### INFORMATION SHOWN
* * * * * * * * *
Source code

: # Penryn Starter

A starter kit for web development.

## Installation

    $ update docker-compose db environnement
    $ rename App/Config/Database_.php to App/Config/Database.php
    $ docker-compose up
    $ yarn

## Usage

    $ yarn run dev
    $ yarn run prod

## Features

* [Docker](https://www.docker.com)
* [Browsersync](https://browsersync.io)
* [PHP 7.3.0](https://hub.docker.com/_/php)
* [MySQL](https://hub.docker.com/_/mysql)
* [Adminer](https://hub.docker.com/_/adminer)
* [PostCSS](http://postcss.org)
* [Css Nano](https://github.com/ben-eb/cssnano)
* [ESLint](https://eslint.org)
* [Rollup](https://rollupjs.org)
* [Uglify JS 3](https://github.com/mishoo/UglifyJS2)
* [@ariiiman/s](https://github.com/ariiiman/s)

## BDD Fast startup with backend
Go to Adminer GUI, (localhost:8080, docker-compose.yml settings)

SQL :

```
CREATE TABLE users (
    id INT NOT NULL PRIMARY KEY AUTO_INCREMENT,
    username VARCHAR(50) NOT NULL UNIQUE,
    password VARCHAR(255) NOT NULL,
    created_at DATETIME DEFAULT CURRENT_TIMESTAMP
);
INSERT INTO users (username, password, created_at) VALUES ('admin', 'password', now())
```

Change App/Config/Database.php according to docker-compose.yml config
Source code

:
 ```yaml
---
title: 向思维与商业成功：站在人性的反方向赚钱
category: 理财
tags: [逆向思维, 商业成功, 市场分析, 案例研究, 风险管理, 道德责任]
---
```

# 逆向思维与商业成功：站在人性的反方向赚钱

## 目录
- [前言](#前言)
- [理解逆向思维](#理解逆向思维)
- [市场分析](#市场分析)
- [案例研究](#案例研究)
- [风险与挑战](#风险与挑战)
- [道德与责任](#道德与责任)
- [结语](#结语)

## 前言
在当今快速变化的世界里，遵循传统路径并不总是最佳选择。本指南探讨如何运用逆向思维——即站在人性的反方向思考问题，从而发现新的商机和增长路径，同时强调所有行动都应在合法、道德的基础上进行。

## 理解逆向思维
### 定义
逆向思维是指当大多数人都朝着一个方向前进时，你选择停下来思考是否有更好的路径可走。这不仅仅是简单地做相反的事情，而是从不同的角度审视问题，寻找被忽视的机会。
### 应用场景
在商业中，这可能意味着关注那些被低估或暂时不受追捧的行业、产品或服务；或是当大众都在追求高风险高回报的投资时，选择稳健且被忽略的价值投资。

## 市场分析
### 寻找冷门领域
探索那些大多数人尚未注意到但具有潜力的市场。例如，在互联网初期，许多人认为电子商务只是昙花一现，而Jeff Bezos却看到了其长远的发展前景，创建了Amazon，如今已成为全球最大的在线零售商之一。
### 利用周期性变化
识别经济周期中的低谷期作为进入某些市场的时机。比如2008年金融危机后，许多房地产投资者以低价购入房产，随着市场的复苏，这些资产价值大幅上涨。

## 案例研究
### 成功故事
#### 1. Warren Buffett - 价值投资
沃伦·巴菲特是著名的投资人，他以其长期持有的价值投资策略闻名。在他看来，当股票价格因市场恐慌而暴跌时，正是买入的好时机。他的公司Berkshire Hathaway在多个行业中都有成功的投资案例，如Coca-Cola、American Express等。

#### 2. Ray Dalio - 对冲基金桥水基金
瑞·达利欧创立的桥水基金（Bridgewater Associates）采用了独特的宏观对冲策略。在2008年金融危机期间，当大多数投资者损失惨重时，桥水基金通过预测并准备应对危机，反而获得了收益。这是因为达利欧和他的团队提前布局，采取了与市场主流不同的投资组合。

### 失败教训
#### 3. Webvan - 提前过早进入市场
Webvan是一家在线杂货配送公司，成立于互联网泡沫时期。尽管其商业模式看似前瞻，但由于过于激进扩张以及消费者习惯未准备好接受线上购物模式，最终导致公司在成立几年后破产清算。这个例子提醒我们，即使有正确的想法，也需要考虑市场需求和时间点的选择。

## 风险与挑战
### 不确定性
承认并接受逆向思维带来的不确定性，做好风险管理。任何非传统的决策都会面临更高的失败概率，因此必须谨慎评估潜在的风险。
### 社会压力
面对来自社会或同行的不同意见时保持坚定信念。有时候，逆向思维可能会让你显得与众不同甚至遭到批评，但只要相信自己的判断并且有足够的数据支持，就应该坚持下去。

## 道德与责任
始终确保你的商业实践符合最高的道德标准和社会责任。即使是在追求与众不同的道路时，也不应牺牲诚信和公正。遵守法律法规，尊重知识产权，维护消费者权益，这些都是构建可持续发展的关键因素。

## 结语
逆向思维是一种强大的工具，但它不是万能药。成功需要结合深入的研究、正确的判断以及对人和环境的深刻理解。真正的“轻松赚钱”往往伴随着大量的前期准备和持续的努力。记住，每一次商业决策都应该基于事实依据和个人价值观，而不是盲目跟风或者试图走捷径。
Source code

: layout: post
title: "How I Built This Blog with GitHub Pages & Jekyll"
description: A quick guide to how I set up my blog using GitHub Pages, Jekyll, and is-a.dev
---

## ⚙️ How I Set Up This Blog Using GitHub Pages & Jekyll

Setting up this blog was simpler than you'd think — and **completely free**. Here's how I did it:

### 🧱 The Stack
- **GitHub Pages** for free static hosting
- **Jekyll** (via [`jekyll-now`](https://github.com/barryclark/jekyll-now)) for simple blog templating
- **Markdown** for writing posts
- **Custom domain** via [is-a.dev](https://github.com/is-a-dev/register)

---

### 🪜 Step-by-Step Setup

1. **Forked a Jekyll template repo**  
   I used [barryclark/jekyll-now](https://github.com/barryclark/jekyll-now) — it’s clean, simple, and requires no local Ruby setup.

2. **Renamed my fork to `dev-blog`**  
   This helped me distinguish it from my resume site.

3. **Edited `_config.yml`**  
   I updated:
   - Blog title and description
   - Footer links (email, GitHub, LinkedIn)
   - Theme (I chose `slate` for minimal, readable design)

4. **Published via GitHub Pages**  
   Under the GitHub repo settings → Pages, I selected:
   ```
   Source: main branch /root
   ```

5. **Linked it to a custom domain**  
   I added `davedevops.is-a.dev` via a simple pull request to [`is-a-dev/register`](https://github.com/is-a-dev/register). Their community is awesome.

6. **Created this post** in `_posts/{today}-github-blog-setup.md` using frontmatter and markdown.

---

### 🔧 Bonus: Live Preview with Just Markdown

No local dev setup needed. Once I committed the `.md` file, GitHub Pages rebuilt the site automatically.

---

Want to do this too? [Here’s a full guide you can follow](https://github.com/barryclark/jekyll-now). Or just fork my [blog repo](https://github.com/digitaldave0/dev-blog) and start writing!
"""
* * * * * * * * *
### PROBLEM
Isolate each line of the listing above that includes "NULL". Copy it.

### REPLY
    id INT NOT NULL PRIMARY KEY AUTO_INCREMENT,
    username VARCHAR(50) NOT NULL UNIQUE,
    password VARCHAR(255) NOT NULL,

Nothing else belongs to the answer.